Nosotros, a esas alturas, tampoco teníamos miedo al tifón, así que fuimos hasta el barrio de las geishas en Gion. El espectáculo del Gion Corner, un breve resumen de algunas artes tradicionales japonesas pensado para turistas, con el baile de una pareja de maikos como número central, se había cancelado. Las calles estaban desiertas. Ni rastro de geishas bajo la lluvia.

Prohibido tocar a las geishas

Estaba claro que todos los habitantes de Kioto estaban refugiados en sus casas y que las calles se habían quedado desiertas. Así que optamos por la única posibilidad que nos quedaba: fuimos a Funaoka Onsen, los baños públicos más antiguos de Kioto, abiertos hace casi un siglo en un barrio perdido de la ciudad. Las décadas de historia se notaban en cada uno de sus azulejos. Entre los bañistas, un padre rodeado de niños, un japonés cubierto de tatuajes -un yakuza, seguro, pensamos- y varios occidentales que habíamos tenido la misma idea. A uno de ellos, al más guapo de todos, le vimos después en dos ocasiones más a lo largo de nuestro viaje: en una de ellas él también nos vio y nos saludamos con un movimiento de cabeza. Entre sus baños calientes probamos el de agua eléctrica, una especie de bañera electrificada en los laterales que te da calambres como si fueras una pierna de rana en un experimento de laboratorio. No sé yo si es lo más saludable.

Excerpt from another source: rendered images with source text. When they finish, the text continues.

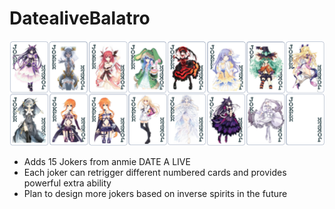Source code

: # DatealiveBalatro
 <img width=600px src="assets/2x/datealive.png?raw=true" alt="Project logo">

- Adds 15 Jokers from anmie DATE A LIVE
- Each joker can retrigger different numbered cards and provides powerful extra ability
- Plan to design more jokers based on inverse spirits in the future

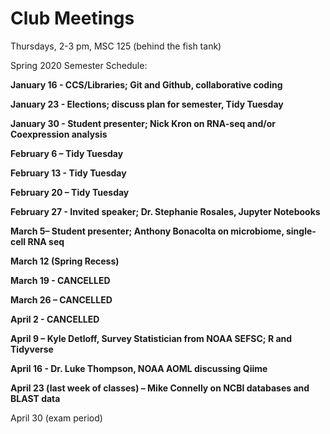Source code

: # Club Meetings

Thursdays, 2-3 pm, MSC 125 (behind the fish tank)

Spring 2020 Semester Schedule:

**January 16  - CCS/Libraries; Git and Github, collaborative coding**

**January 23  - Elections; discuss plan for semester, Tidy Tuesday**

**January 30  - Student presenter; Nick Kron on RNA-seq and/or Coexpression analysis**

**February 6 – Tidy Tuesday**

**February 13 - Tidy Tuesday**

**February 20 – Tidy Tuesday**

**February 27 - Invited speaker; Dr. Stephanie Rosales, Jupyter Notebooks**

**March 5– Student presenter; Anthony Bonacolta on microbiome, single-cell RNA seq**

**March 12 (Spring Recess)**

**March 19 - CANCELLED**

**March 26 – CANCELLED**

**April 2 - CANCELLED**

**April 9 – Kyle Detloff, Survey Statistician from NOAA SEFSC; R and Tidyverse**

**April 16 - Dr. Luke Thompson, NOAA AOML discussing Qiime**

**April 23 (last week of classes) – Mike Connelly on NCBI databases and BLAST data**

April 30 (exam period)

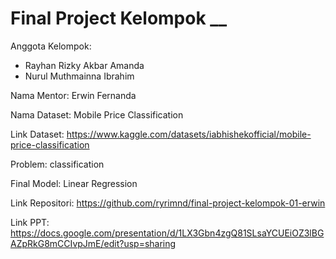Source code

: # Final Project Kelompok __
Anggota Kelompok:
- Rayhan Rizky Akbar Amanda 
- Nurul Muthmainna Ibrahim 

Nama Mentor: Erwin Fernanda 

Nama Dataset: Mobile Price Classification

Link Dataset: https://www.kaggle.com/datasets/iabhishekofficial/mobile-price-classification

Problem: classification

Final Model: Linear Regression

Link Repositori: https://github.com/ryrimnd/final-project-kelompok-01-erwin

Link PPT: https://docs.google.com/presentation/d/1LX3Gbn4zgQ81SLsaYCUEiOZ3lBGAZpRkG8mCCIvpJmE/edit?usp=sharing
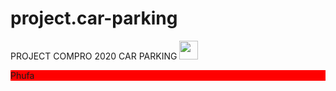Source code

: # project.car-parking
PROJECT COMPRO 2020 CAR PARKING
<img src="https://raw.githubusercontent.com/MartinHeinz/MartinHeinz/master/wave.gif" width="30px">
<div style="background-color:red">Phufa</div>
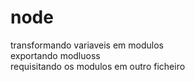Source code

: # node
 
 transformando variaveis em modulos<br>
 exportando modluoss<br> 
 requisitando os modulos em outro ficheiro<br>
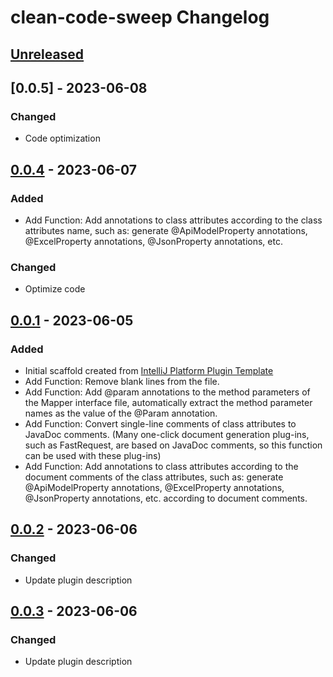 <!-- Keep a Changelog guide -> https://keepachangelog.com -->

# clean-code-sweep Changelog

## [Unreleased]

## [0.0.5] - 2023-06-08

### Changed
- Code optimization


## [0.0.4] - 2023-06-07

### Added
- Add Function: Add annotations to class attributes according to the class attributes name, such as: generate @ApiModelProperty annotations, @ExcelProperty annotations, @JsonProperty annotations, etc.

### Changed
- Optimize code

## [0.0.1] - 2023-06-05

### Added
- Initial scaffold created from [IntelliJ Platform Plugin Template](https://github.com/JetBrains/intellij-platform-plugin-template)
- Add Function: Remove blank lines from the file.
- Add Function: Add @param annotations to the method parameters of the Mapper interface file, automatically extract the method parameter names as the value of the @Param annotation.
- Add Function: Convert single-line comments of class attributes to JavaDoc comments. (Many one-click document generation plug-ins, such as FastRequest, are based on JavaDoc comments, so this function can be used with these plug-ins)
- Add Function: Add annotations to class attributes according to the document comments of the class attributes, such as: generate @ApiModelProperty annotations, @ExcelProperty annotations, @JsonProperty annotations, etc. according to document comments.

## [0.0.2] - 2023-06-06

### Changed
- Update plugin description

## [0.0.3] - 2023-06-06

### Changed
- Update plugin description

[Unreleased]: https://github.com/kuweiguge/clean-code-sweep/compare/v0.0.4...HEAD
[0.0.4]: https://github.com/kuweiguge/clean-code-sweep/compare/v0.0.1...v0.0.4
[0.0.3]: https://github.com/kuweiguge/clean-code-sweep/commits/v0.0.3
[0.0.2]: https://github.com/kuweiguge/clean-code-sweep/compare/v0.0.3...v0.0.2
[0.0.1]: https://github.com/kuweiguge/clean-code-sweep/compare/v0.0.2...v0.0.1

Después de más de hora y media de relajación (los onsen te bajan la tensión hasta niveles subterráneos), nos secamos en frente del ventilador y tomamos un refresco. La tradición dice que hay que tomar un vaso de leche, pero yo me incliné por probar la Fanta de kiwi. Mientras bebía, el noticiario de televisión daba consejos sobre como enfrentarse al tifón y emitía imágenes de Kioto sacudida por el viento y la lluvia. Una pieza se centraba en los turistas, protegidos por chubasqueros chillones y paraguas endebles, sorprendidos en los monumentos cerrados. Cuando salimos del onsen ya era de noche, pero comenzaba a amainar. Fuimos a cenar a Pontocho.

El callejón Pontocho

El río Kamo bajaba crecido y sus aguas habían inundado las aceras del paseo que lo bordea. El callejón, un barrio de locales de sake y geishas, era estrecho y estaba poco iluminado. En cualquier otro país del mundo quizás no me hubiera atrevido a entrar en él, pero Japón es distinto, nunca te sientes inseguro. Caminando por Pontocho sentí una reminiscencia del misterioso Oriente que imaginaban los viajeros occidentales de finales del XIX, un eco exótico de opio, flores y sensualidad. Aunque puede que fuera sólo el efecto del tifón, que había trastocado -para bien- nuestro viaje con un día extraño en una ciudad semivacía… Cenamos piezas de carne que íbamos asando nosotros mismos en una pequeña parrilla. Al volver a pisar la calle ya había dejado de llover. Kioto había sobrevivido.